Employment Agreement [Amendment] - Harman International Industries Inc. and Erich A. Geiger
Harman International Industries, Incorporated 8500 Balboa Blvd., P.O. Box 2200,Northridge, CA 91329 (818) 893-8411
August 6, 2004
Dr. Erich A. Geiger
8323 Ocotillo Court
Naples, FL 34113
Re: Amendment to Employment Agreement
Dear Dr. Geiger:
We are pleased to offer you the position of Executive Vice President and Chief Technology Officer for Harman International Industries, Inc. (the “Company”), and Executive Chairman of the Company’s Automotive OEM Business Group, on the terms set forth below. This letter agreement (“Amendment Agreement”) will, when signed by you, amend your existing employment agreement dated July 1, 2003 (the “2003 Agreement”) as follows:
1. Duties and Responsibilities. Subsections (a) and (b) (only) of the 2003 Agreement will be amended to read in their entirety as follows:
“(a) General. You will function as both Executive Vice President and Chief Technology Officer of the Company, and as Executive Chairman of Harman Becker Automotive Systems. In the latter role you will be responsible for the Company’s automotive OEM business world wide, with the CEO of that business reporting directly to you. As Executive Vice President and Chief Technology Officer of the Company you will be responsible for delivering global technological direction. As a member of the Company’s top management team you will provide counsel to the other members of the top management team, and will provide both leadership to the Company’s automotive OEM business to assure the achievement of its business objectives, and guidance to the Company’s worldwide technology organization to assure the Company’s technical leadership across all business units.

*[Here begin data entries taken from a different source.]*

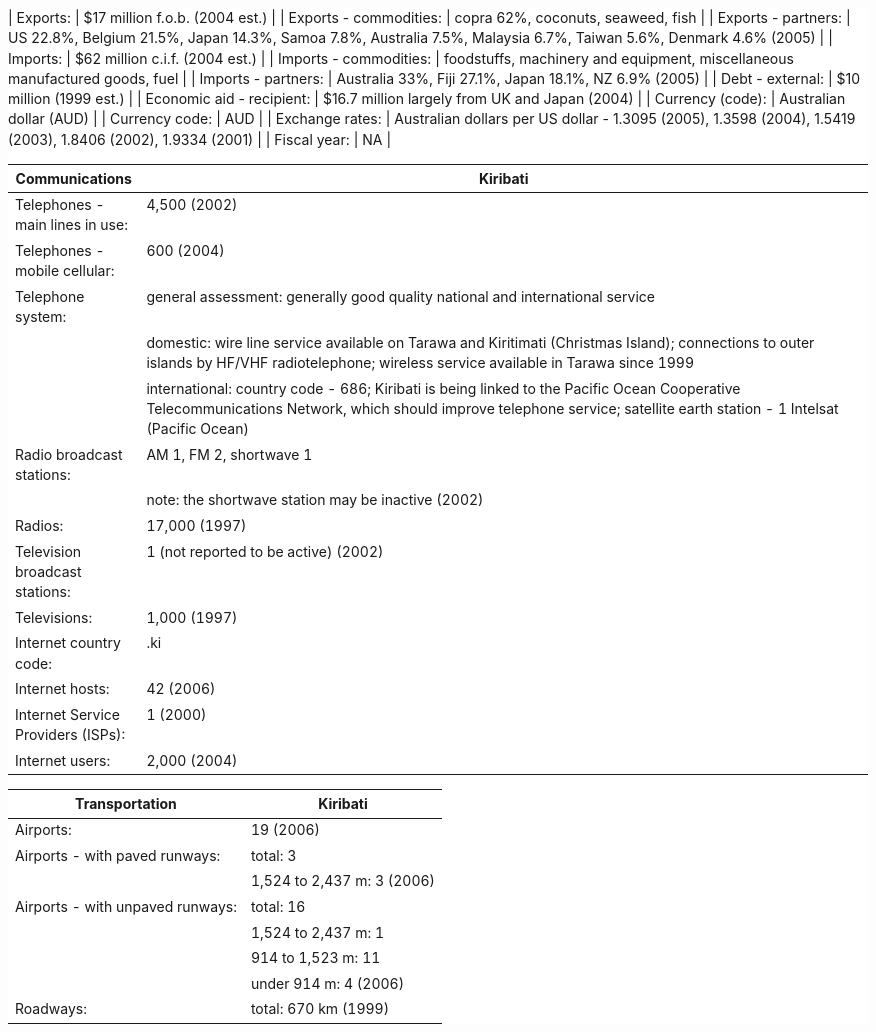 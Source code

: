 | Exports: | $17 million f.o.b. (2004 est.) |
| Exports - commodities: | copra 62%, coconuts, seaweed, fish |
| Exports - partners: | US 22.8%, Belgium 21.5%, Japan 14.3%, Samoa 7.8%, Australia 7.5%, Malaysia 6.7%, Taiwan 5.6%, Denmark 4.6% (2005) |
| Imports: | $62 million c.i.f. (2004 est.) |
| Imports - commodities: | foodstuffs, machinery and equipment, miscellaneous manufactured goods, fuel |
| Imports - partners: | Australia 33%, Fiji 27.1%, Japan 18.1%, NZ 6.9% (2005) |
| Debt - external: | $10 million (1999 est.) |
| Economic aid - recipient: | $16.7 million largely from UK and Japan (2004) |
| Currency (code): | Australian dollar (AUD) |
| Currency code: | AUD |
| Exchange rates: | Australian dollars per US dollar - 1.3095 (2005), 1.3598 (2004), 1.5419 (2003), 1.8406 (2002), 1.9334 (2001) |
| Fiscal year: | NA |

| Communications | Kiribati |
| --- | --- |
| Telephones - main lines in use: | 4,500 (2002) |
| Telephones - mobile cellular: | 600 (2004) |
| Telephone system: | general assessment: generally good quality national and international service |
| | domestic: wire line service available on Tarawa and Kiritimati (Christmas Island); connections to outer islands by HF/VHF radiotelephone; wireless service available in Tarawa since 1999 |
| | international: country code - 686; Kiribati is being linked to the Pacific Ocean Cooperative Telecommunications Network, which should improve telephone service; satellite earth station - 1 Intelsat (Pacific Ocean) |
| Radio broadcast stations: | AM 1, FM 2, shortwave 1 |
| | note: the shortwave station may be inactive (2002) |
| Radios: | 17,000 (1997) |
| Television broadcast stations: | 1 (not reported to be active) (2002) |
| Televisions: | 1,000 (1997) |
| Internet country code: | .ki |
| Internet hosts: | 42 (2006) |
| Internet Service Providers (ISPs): | 1 (2000) |
| Internet users: | 2,000 (2004) |

| Transportation | Kiribati |
| --- | --- |
| Airports: | 19 (2006) |
| Airports - with paved runways: | total: 3 |
| | 1,524 to 2,437 m: 3 (2006) |
| Airports - with unpaved runways: | total: 16 |
| | 1,524 to 2,437 m: 1 |
| | 914 to 1,523 m: 11 |
| | under 914 m: 4 (2006) |
| Roadways: | total: 670 km (1999) |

“(b) Essential Functions. Your essential functions will include the following:
“Business leadership for Harman Becker Automotive Systems, as Executive Chairman of that business group;
2. Salary. Section 2 of the 2003 Agreement is amended to read in its entirety as follows:
“Your salary commencing August 1, 2004 will be at an annualized rate of US$1,000,000 (One million U.S. Dollars), payable in equal semi-monthly installments of US$41,666.67 (Forty-one thousand six hundred sixty-six and 67/100ths U.S. Dollars) on the 15th and the last days of each month, less deductions as required by law or authorized by you.”
3. Pension Benefit. Subsection (g) of Section 3 of the 2003 Agreement shall be amended to read in its entirety as follows:
“(g) Pension Benefit. In addition to the capital-sum life insurance referred to in subparagraph 3(f) above, you shall be entitled to a pension benefit to be calculated as follows:
“(i) You are entitled to an annual gross pension payment (“Annual Pension”) equal to the difference between (a) the sum of what you are entitled to receive under Sections 9(3) and 9(4) of the Managing Director Employment Agreement dated March 28, 2000 between you and Harman Becker Automotive Systems GmbH, as amended (the “Becker Employment Agreement”) and (b) thirty percent (30%) of the average of your highest five (5) consecutive years of Eligible Salary from all Harman companies.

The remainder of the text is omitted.